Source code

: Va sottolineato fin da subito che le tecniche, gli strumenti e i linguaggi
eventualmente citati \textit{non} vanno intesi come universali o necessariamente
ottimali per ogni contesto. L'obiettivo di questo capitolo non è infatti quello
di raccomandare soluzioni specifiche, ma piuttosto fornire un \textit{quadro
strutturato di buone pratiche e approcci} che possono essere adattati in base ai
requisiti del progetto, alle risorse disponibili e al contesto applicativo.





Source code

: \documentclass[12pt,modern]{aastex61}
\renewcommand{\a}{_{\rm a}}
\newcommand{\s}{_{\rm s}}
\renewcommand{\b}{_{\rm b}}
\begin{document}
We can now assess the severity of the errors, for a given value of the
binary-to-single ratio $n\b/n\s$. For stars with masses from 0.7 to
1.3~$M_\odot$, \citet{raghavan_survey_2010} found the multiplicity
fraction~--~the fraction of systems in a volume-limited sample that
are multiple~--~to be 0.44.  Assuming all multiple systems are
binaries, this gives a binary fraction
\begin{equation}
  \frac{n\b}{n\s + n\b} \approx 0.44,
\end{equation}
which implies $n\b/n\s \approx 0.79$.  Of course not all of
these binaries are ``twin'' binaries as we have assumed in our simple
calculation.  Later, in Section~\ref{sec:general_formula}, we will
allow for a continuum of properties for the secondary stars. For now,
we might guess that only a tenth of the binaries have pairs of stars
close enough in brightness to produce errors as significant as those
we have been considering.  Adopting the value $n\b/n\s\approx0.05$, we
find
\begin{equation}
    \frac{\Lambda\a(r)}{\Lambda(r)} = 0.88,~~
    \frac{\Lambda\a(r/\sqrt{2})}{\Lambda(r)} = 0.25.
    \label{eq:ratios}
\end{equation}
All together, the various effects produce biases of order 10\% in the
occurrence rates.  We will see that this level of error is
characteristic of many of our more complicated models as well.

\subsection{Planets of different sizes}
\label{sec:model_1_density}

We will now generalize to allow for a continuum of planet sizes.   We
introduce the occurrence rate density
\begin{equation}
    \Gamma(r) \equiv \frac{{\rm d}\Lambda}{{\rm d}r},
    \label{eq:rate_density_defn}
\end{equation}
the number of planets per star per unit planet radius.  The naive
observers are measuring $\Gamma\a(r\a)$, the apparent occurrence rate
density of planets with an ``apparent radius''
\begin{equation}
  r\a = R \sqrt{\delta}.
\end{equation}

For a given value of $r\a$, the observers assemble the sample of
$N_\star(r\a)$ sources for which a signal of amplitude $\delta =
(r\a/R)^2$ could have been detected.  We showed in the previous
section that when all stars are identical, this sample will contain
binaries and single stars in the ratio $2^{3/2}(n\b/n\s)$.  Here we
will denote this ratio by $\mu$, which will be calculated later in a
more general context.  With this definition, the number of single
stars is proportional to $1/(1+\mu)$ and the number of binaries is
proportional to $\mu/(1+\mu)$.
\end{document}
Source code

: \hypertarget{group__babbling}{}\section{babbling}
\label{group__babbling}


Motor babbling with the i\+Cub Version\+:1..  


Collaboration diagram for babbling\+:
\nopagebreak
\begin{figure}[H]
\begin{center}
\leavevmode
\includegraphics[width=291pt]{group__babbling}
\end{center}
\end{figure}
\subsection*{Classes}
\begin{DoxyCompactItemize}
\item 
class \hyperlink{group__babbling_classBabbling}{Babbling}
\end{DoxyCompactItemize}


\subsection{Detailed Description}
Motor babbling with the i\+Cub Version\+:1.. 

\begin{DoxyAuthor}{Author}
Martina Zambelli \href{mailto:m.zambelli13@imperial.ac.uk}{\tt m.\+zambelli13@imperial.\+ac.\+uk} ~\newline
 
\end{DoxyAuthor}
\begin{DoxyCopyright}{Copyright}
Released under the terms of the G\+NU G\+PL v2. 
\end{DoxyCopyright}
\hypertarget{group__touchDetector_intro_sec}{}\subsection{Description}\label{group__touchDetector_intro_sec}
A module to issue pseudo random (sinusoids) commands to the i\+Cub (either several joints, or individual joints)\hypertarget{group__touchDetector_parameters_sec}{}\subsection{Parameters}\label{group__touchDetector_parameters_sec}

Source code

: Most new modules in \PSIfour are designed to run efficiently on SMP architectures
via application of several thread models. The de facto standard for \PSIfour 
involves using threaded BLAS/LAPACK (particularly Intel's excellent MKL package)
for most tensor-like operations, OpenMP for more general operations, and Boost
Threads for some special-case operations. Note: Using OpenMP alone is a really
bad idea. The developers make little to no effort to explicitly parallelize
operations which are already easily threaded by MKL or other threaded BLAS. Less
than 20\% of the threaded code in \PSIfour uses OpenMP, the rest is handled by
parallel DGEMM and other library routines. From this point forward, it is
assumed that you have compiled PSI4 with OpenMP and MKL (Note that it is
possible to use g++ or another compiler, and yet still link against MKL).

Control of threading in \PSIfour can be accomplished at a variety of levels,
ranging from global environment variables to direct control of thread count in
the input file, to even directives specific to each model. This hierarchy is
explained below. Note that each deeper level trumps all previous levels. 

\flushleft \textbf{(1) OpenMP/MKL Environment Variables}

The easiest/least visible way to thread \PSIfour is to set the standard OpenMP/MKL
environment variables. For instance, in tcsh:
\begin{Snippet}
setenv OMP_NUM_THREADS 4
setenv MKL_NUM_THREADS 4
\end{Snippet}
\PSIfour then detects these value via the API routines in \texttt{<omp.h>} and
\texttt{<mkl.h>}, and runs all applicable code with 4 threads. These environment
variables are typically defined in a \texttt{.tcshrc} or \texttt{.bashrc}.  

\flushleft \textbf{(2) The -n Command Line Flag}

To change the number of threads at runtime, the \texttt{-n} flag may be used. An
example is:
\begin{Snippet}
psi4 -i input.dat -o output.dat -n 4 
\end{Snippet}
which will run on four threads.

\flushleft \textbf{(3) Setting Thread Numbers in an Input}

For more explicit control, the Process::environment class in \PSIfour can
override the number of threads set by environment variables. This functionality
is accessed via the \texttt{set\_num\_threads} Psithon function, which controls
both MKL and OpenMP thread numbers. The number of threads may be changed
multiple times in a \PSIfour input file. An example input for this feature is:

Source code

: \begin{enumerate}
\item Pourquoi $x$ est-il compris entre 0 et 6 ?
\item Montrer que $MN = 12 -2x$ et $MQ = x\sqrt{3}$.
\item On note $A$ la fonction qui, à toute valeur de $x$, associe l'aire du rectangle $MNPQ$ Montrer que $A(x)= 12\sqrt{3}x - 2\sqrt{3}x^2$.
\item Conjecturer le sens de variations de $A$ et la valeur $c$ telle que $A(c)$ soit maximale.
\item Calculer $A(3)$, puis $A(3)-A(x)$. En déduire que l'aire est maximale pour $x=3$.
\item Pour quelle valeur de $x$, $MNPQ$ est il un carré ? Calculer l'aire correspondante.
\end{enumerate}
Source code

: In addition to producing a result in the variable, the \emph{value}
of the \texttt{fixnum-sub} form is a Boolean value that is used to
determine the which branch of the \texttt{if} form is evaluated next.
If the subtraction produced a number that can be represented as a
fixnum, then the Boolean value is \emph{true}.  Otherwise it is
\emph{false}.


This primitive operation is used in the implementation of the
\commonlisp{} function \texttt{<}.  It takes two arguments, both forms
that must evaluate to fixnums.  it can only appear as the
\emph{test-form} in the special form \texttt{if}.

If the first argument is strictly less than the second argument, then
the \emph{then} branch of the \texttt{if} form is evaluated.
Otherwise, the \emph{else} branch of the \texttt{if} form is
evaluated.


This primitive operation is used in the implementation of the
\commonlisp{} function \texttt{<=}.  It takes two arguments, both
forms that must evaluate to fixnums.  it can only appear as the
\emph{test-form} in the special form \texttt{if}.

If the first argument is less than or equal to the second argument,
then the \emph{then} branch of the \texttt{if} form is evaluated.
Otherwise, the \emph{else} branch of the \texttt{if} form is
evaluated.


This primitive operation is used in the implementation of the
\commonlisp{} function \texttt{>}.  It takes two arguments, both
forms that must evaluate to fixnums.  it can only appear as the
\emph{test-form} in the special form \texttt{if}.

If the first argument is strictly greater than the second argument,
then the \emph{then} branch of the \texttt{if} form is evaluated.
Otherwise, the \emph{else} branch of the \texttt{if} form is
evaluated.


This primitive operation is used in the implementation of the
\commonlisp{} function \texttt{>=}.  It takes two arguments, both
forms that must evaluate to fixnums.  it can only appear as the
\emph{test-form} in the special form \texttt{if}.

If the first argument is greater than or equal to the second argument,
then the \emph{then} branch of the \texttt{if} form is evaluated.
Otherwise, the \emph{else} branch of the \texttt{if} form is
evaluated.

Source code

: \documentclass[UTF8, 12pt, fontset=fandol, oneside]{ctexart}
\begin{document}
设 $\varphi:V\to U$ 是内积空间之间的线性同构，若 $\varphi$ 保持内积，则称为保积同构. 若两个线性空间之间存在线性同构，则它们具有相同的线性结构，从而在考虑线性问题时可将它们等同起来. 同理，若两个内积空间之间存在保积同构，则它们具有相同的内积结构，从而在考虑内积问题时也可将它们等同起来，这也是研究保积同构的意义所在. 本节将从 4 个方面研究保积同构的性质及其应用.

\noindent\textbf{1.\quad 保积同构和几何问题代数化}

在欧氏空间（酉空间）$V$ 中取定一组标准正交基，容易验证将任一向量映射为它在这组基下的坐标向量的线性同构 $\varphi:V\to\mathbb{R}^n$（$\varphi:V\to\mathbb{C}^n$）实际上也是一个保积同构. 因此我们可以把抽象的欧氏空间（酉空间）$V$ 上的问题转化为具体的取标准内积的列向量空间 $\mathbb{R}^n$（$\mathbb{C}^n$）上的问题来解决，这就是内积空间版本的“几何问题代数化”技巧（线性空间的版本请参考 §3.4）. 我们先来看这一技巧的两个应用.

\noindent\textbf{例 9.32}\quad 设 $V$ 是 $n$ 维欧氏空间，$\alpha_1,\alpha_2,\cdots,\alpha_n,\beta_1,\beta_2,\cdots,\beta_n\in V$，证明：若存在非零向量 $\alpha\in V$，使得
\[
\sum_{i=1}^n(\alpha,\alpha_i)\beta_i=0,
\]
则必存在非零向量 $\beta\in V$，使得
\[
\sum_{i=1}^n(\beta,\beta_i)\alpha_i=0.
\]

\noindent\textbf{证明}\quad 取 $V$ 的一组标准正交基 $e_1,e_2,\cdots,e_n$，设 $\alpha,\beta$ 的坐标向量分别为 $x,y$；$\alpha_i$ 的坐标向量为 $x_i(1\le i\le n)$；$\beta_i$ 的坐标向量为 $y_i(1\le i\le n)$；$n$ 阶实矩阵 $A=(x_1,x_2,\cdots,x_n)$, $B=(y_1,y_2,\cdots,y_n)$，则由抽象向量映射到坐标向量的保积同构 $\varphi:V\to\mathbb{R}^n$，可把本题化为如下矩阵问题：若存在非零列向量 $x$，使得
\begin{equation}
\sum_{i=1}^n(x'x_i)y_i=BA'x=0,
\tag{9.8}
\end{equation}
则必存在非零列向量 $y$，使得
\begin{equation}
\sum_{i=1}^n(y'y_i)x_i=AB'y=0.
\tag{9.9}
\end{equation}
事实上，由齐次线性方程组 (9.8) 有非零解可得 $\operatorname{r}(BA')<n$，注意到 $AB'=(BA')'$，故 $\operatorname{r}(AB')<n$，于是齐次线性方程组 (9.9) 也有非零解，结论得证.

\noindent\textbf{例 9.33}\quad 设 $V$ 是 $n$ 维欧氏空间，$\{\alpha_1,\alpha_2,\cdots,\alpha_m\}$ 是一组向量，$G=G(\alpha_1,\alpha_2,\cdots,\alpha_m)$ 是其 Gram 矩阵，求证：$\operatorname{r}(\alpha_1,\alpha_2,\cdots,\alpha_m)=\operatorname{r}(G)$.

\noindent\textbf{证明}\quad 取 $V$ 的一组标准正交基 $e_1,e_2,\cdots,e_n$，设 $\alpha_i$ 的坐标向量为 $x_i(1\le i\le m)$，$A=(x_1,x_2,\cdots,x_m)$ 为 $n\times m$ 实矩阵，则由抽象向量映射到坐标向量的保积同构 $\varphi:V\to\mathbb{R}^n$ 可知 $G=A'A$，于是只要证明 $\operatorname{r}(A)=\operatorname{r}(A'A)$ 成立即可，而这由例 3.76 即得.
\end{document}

## EXERCISE OBJECTIVE
Check each line of the entries above for the string "DoxyCompactItemize", and return those that contain it.

## WORKED SOLUTION
\begin{DoxyCompactItemize}
\end{DoxyCompactItemize}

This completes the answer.